Selain itu, Yusuf mengatakan industri tekstil yang bersifat padat karya memang rajin melakukan efisiensi tenaga kerja. Penyebab utamanya adalah persaingan global serta otomatisasi.
Ekspor yang naik tak bisa diartikan berbanding lurus dengan peningkatan penyerapan tenaga kerja. Peran manusia justru rawan tergantikan seiring meningkatnya pesanan.
Apalagi, pabrik tanah air harus bersaing dengan impor tekstil murah yang datang dari China. Ini tentu bakal melemahkan pasar domestik, walau perusahaan masih kuat sikut-sikutan ekspor.
“Meskipun ekspor meningkat, penggunaan teknologi canggih atau mesin dapat mengurangi kebutuhan tenaga kerja. Sehingga PHK tetap terjadi, meski kinerja industri secara agregat terlihat baik,” ungkap Yusuf.
“Jika perusahaan meningkatkan produktivitas melalui otomatisasi, ekspor bisa naik tanpa menambah jumlah pekerja. Bahkan, mungkin menguranginya (tenaga kerja),” sambungnya.
Kendati, Yusuf tak ingin buru-buru menganggap data Menkeu Sri Mulyani maupun BPS keliru. Ia melihat angka-angka milik pemerintah punya keterbatasan dalam menggambarkan realitas di lapangan.

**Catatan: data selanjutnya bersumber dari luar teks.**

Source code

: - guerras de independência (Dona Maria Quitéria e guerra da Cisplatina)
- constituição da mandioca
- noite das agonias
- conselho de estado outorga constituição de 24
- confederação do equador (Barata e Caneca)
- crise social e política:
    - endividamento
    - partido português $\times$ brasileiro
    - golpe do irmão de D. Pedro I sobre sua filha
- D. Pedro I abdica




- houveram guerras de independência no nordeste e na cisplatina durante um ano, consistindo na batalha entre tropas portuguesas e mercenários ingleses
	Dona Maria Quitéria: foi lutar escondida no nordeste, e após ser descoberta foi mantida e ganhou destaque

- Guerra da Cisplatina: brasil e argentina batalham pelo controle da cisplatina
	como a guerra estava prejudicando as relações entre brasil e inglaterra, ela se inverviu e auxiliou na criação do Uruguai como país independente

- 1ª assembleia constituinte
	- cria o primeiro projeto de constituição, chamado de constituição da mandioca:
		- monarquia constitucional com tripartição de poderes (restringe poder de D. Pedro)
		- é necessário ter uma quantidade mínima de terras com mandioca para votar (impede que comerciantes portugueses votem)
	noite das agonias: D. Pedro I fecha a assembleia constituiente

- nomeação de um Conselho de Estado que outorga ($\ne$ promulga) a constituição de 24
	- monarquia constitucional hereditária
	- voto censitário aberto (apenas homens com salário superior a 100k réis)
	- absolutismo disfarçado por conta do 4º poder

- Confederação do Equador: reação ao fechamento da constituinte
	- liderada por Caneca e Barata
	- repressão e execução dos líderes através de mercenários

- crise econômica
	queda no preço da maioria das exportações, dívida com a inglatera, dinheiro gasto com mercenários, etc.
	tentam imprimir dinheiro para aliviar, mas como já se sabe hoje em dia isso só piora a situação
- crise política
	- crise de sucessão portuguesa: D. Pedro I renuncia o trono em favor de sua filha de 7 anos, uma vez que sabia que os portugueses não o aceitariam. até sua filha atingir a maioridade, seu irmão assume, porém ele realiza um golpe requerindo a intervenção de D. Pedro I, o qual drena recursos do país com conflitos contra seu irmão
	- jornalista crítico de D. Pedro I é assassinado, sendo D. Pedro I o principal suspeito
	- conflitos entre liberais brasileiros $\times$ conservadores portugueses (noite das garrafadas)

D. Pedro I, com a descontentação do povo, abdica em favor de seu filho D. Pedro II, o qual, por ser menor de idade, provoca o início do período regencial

Ia menegaskan data ekspor yang moncer umumnya hanya bersifat agregat. Isinya pun sekadar merekam total nilai ekspor, tanpa membedah kondisi perusahaan atau sektor tertentu.
Oleh karena itu, ia mendorong Presiden Prabowo Subianto dan jajaran mengambil langkah strategis untuk menyeimbangkan peningkatan daya saing industri dengan tetap melindungi nasib pekerja.
Salah satu opsinya adalah investasi pelatihan tenaga kerja agar bisa beradaptasi dengan perubahan teknologi dan kebutuhan industri, seperti menggunakan mesin modern.
“Selain itu, pemerintah dapat memberikan insentif pajak atau subsidi kepada perusahaan yang aktif merekrut dan melatih tenaga kerja lokal sehingga PHK bisa diminimalkan,” saran Yusuf.
“Regulasi ketenagakerjaan juga perlu diperkuat agar pekerja mendapatkan perlindungan yang layak, termasuk dalam hal upah dan jaminan sosial. Tak kalah penting, pemerintah harus mendorong inovasi dan adopsi teknologi yang tidak hanya meningkatkan produktivitas, juga menciptakan lapangan kerja baru di sektor bernilai tambah, seperti desain dan pengolahan produk tekstil,” imbuhnya.